*** Block opens ***

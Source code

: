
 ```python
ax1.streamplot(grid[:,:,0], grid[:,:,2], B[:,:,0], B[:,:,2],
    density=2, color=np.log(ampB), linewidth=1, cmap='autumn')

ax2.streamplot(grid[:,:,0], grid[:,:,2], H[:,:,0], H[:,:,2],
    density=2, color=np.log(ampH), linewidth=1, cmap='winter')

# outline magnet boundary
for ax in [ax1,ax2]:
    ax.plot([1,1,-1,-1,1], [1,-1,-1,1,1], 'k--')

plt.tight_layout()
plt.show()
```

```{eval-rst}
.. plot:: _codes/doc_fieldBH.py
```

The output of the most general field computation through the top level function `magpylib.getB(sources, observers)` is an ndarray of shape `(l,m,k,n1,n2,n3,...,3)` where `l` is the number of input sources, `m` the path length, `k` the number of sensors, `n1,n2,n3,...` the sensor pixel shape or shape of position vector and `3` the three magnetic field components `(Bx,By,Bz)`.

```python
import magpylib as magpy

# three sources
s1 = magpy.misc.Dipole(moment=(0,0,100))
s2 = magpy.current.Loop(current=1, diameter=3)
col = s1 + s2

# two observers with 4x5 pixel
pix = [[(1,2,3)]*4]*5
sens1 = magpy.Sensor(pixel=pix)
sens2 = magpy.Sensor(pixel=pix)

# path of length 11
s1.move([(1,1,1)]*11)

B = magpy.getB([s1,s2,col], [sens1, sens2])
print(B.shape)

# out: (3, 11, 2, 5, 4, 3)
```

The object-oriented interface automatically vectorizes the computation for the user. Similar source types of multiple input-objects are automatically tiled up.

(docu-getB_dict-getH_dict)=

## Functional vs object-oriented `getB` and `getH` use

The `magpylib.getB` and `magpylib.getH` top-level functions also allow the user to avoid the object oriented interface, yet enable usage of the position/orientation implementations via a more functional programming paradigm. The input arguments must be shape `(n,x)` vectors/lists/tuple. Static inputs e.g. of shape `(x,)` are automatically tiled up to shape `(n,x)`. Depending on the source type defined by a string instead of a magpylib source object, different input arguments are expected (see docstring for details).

*** Block closes ***

> _Your task_
Reproduce the data above in full, with no line missing.

> _Solution to the exercise_
Source code

:
 ```python
ax1.streamplot(grid[:,:,0], grid[:,:,2], B[:,:,0], B[:,:,2],
    density=2, color=np.log(ampB), linewidth=1, cmap='autumn')

ax2.streamplot(grid[:,:,0], grid[:,:,2], H[:,:,0], H[:,:,2],
    density=2, color=np.log(ampH), linewidth=1, cmap='winter')

# outline magnet boundary
for ax in [ax1,ax2]:
    ax.plot([1,1,-1,-1,1], [1,-1,-1,1,1], 'k--')

plt.tight_layout()
plt.show()
```

```{eval-rst}
.. plot:: _codes/doc_fieldBH.py
```

The output of the most general field computation through the top level function `magpylib.getB(sources, observers)` is an ndarray of shape `(l,m,k,n1,n2,n3,...,3)` where `l` is the number of input sources, `m` the path length, `k` the number of sensors, `n1,n2,n3,...` the sensor pixel shape or shape of position vector and `3` the three magnetic field components `(Bx,By,Bz)`.

```python
import magpylib as magpy

# three sources
s1 = magpy.misc.Dipole(moment=(0,0,100))
s2 = magpy.current.Loop(current=1, diameter=3)
col = s1 + s2

# two observers with 4x5 pixel
pix = [[(1,2,3)]*4]*5
sens1 = magpy.Sensor(pixel=pix)
sens2 = magpy.Sensor(pixel=pix)

# path of length 11
s1.move([(1,1,1)]*11)

B = magpy.getB([s1,s2,col], [sens1, sens2])
print(B.shape)

# out: (3, 11, 2, 5, 4, 3)
```

The object-oriented interface automatically vectorizes the computation for the user. Similar source types of multiple input-objects are automatically tiled up.

(docu-getB_dict-getH_dict)=

## Functional vs object-oriented `getB` and `getH` use

The `magpylib.getB` and `magpylib.getH` top-level functions also allow the user to avoid the object oriented interface, yet enable usage of the position/orientation implementations via a more functional programming paradigm. The input arguments must be shape `(n,x)` vectors/lists/tuple. Static inputs e.g. of shape `(x,)` are automatically tiled up to shape `(n,x)`. Depending on the source type defined by a string instead of a magpylib source object, different input arguments are expected (see docstring for details).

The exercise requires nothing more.